Mendengar itu, Reno tersenyum simpul. Ia melirik Icha sekilas. "Apesi lu, tiap pagi ngomonginnya itu terus."

"Kan lagi banyak yang ngomongin itu. Emangnya lu nggak risih ya Ren denger rumor begitu?" tanya Icha yang penasaran.

"Risih sih risih, tapi gimana. Bodoamat aja kalo gue, masih ada hal penting yang harus dikerjain dari pada gue dengerin rumor kagak jelas" jawab Reno dengan wajah seriusnya.

Icha hanya menganggukkan kepalanya mendengar jawaban dari Reno.

Reno melihat ke paper bag pemberian dari Hani. Ada rasa penasaran apa isinya, namun Reno malas membukanya.
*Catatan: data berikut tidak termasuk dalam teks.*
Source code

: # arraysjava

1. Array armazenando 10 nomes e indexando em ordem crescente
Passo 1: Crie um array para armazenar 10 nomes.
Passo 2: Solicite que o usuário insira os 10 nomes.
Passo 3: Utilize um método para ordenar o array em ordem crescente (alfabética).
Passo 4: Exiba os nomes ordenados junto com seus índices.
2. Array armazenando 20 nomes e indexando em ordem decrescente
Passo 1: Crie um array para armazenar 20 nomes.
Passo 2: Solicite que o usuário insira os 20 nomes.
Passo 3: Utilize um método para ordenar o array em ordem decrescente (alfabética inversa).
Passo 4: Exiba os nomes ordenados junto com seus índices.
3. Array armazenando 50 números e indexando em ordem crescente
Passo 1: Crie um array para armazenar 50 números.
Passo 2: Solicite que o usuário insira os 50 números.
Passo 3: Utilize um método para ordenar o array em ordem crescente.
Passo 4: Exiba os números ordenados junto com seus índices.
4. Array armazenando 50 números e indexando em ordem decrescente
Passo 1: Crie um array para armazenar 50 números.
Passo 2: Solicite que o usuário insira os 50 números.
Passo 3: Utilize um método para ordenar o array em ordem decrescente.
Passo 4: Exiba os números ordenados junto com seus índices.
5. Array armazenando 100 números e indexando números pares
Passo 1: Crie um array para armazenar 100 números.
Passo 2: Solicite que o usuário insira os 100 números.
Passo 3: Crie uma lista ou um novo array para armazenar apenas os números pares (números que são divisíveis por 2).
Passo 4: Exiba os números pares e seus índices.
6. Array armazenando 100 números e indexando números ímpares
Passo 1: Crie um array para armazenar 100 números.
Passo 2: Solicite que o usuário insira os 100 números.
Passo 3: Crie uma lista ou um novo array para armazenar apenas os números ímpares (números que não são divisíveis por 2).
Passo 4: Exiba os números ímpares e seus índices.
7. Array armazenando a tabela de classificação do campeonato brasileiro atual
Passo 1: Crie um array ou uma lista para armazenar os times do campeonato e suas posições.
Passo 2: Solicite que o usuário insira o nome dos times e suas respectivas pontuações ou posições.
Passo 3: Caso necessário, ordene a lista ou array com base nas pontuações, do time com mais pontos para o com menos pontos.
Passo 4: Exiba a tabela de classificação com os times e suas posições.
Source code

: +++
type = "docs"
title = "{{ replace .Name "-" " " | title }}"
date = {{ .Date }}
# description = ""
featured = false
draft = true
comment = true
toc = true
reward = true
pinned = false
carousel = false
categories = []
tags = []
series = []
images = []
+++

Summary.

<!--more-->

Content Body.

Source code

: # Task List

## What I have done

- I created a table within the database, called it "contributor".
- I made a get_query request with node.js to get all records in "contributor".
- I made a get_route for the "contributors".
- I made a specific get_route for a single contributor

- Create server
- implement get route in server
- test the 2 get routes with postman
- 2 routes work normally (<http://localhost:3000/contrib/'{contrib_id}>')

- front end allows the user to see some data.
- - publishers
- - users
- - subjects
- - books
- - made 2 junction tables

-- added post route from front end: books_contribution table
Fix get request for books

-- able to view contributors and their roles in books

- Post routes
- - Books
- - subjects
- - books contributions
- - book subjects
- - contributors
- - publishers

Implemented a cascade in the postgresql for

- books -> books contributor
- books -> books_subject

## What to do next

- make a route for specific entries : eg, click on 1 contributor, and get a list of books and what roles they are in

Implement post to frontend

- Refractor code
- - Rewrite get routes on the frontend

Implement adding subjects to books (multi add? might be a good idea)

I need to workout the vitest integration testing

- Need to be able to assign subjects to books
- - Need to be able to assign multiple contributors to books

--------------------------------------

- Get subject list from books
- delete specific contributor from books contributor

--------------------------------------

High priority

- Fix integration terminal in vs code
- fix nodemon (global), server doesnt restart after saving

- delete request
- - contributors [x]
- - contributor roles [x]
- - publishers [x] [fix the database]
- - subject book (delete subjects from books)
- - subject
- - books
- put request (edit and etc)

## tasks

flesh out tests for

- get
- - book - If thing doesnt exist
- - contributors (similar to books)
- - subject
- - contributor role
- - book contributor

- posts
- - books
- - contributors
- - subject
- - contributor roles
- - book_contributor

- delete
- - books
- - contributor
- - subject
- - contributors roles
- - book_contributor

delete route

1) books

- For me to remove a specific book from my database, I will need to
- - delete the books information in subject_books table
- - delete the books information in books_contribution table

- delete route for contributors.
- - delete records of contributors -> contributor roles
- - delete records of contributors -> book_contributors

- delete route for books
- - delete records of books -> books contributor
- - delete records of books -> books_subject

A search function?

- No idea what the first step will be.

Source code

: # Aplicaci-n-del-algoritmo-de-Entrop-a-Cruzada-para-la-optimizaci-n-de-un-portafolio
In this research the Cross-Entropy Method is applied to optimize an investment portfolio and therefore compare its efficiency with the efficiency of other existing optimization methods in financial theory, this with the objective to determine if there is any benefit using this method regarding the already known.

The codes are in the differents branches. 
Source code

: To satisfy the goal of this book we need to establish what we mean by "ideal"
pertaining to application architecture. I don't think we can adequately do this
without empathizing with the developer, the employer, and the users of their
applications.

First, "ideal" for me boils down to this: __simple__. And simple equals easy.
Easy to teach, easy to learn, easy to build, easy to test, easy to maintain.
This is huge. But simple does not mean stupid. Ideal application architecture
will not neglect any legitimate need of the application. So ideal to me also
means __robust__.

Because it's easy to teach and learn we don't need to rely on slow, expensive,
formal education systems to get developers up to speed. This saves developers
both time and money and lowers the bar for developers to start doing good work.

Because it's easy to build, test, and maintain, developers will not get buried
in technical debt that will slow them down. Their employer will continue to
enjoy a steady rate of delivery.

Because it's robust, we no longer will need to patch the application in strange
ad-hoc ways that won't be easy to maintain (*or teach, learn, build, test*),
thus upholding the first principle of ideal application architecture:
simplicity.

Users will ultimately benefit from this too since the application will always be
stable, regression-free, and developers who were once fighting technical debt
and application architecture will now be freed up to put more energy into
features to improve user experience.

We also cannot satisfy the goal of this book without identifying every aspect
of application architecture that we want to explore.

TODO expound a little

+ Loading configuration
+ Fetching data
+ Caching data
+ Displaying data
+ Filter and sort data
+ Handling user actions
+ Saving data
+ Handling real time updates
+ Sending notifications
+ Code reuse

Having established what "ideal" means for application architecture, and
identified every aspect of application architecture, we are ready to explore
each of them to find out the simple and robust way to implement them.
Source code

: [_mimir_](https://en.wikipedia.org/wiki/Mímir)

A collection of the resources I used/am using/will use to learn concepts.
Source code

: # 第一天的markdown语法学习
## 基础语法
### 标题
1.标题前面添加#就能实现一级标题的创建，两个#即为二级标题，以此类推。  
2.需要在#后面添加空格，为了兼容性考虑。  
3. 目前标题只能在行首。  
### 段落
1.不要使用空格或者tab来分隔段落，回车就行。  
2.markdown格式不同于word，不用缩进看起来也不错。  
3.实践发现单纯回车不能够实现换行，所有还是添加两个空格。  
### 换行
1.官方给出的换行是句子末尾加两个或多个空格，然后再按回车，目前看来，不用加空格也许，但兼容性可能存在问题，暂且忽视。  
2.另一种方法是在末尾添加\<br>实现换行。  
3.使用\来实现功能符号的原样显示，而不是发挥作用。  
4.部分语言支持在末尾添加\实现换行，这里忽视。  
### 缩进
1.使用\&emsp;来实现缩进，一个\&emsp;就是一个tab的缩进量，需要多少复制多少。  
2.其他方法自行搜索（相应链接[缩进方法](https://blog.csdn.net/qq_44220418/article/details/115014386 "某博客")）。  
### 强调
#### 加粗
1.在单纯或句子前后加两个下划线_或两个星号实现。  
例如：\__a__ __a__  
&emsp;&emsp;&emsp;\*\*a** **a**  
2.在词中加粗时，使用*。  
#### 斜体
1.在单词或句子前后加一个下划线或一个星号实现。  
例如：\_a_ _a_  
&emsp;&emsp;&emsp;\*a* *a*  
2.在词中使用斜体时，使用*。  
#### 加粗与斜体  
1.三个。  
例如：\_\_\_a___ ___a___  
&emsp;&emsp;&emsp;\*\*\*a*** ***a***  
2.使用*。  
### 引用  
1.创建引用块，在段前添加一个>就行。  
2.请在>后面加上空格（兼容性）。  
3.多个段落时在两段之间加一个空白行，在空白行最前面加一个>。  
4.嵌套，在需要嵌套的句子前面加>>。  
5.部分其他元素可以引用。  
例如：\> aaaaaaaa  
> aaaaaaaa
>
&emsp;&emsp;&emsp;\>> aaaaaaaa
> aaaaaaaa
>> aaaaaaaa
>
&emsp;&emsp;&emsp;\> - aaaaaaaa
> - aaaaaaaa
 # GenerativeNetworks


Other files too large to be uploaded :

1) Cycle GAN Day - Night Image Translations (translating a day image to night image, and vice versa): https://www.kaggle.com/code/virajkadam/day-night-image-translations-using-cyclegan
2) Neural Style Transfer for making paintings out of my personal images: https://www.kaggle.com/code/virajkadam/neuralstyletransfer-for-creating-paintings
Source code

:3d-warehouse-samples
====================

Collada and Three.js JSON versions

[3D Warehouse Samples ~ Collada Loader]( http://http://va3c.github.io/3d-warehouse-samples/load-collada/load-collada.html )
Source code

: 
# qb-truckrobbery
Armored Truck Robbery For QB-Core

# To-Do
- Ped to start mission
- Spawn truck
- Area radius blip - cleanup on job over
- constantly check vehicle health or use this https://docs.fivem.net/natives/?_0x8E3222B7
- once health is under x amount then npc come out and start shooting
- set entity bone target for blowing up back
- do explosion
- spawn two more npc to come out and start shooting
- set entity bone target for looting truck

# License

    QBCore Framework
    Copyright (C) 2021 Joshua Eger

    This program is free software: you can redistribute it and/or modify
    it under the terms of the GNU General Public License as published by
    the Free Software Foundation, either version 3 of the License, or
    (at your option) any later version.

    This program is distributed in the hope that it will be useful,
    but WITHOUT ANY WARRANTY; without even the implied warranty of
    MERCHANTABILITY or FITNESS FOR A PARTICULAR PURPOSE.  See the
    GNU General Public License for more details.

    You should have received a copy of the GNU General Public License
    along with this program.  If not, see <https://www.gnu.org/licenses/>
Jadi ia bersandar di sandaran kursi dan memejamkan matanya untuk sejenak.

Dengan curi-curi pandang, Icha memperhatikan wajah tampan Reno saat sedang memejamkan matanya. Ada perasaan aneh ketika Icha menatap Reno dalam diam, darahnya seperti berdesir dan hatinya berdebar-debar.

Semakin lama memandang Reno, Icha semakin mengedarkan pandangannya pada tubuh Reno. Terlebih pada wajah tampan Reno yang menurutnya benar-benar sempurna, tidak ada kekurangannya sama sekali.

Ketika pandangan Icha melihat ke pergelangan tangan Reno, ia melihat Reno memakai gelang yang belakangan ini sering dipakai oleh Reno. Padahal Icha tau, Reno sangat risih dengan aksesoris seperti kalung, gelang, cincin, atau anting. Yang membuat Icha lebih bingung, gelang yang dipakai Reno itu sama persis dengan gelang yang dipakai oleh Sigit.

Kembali Icha mengedarkan pandangan ke area wajah Reno, namun matanya terhenti saat melihat sesuatu yang aneh di leher Reno. Ada sebuah tanda biru yang agak memudar, hanya terlihat sedikit karena kepala Reno menghadap ke arah kiri.

Seketika pandangan Icha kembali berubah ketika melihat hp milik Reno menyala dan ada pesan yang masuk. Kening Icha berkerut dan sebelah alisnya naik saat ia tak sengaja membaca nama orang yang mengirim pesan dan membaca isi pesan tersebut.

'Pak Sigit-ku : Reno, nanti ke ruang OSIS ya pas jam istirahat kedua. Saya mau berduaan dan mesra-mesraan sama kamu. Sekalian minta jatah kalau sempet, karena tadi pagi kita mainnya cuma sebentar pas di kamar mandi. Saya tunggu ya Ren, saya sayang kamu'

Setelah membaca itu, Icha menatap kembali Reno dengan ekspresi wajah yang tidak percaya. Sekarang semuanya masuk akal kenapa Reno sering berdua dengan Sigit, kenapa Reno selalu pulang bersama Sigit, dan kenapa Reno sering ke ruang OSIS.

Alasannya sudah jelas, karena Reno benar-benar memiliki hubungan dengan Sigit, seperti yang dirumorkan itu. Dan kini, Icha sudah mengetahui kebenarannya.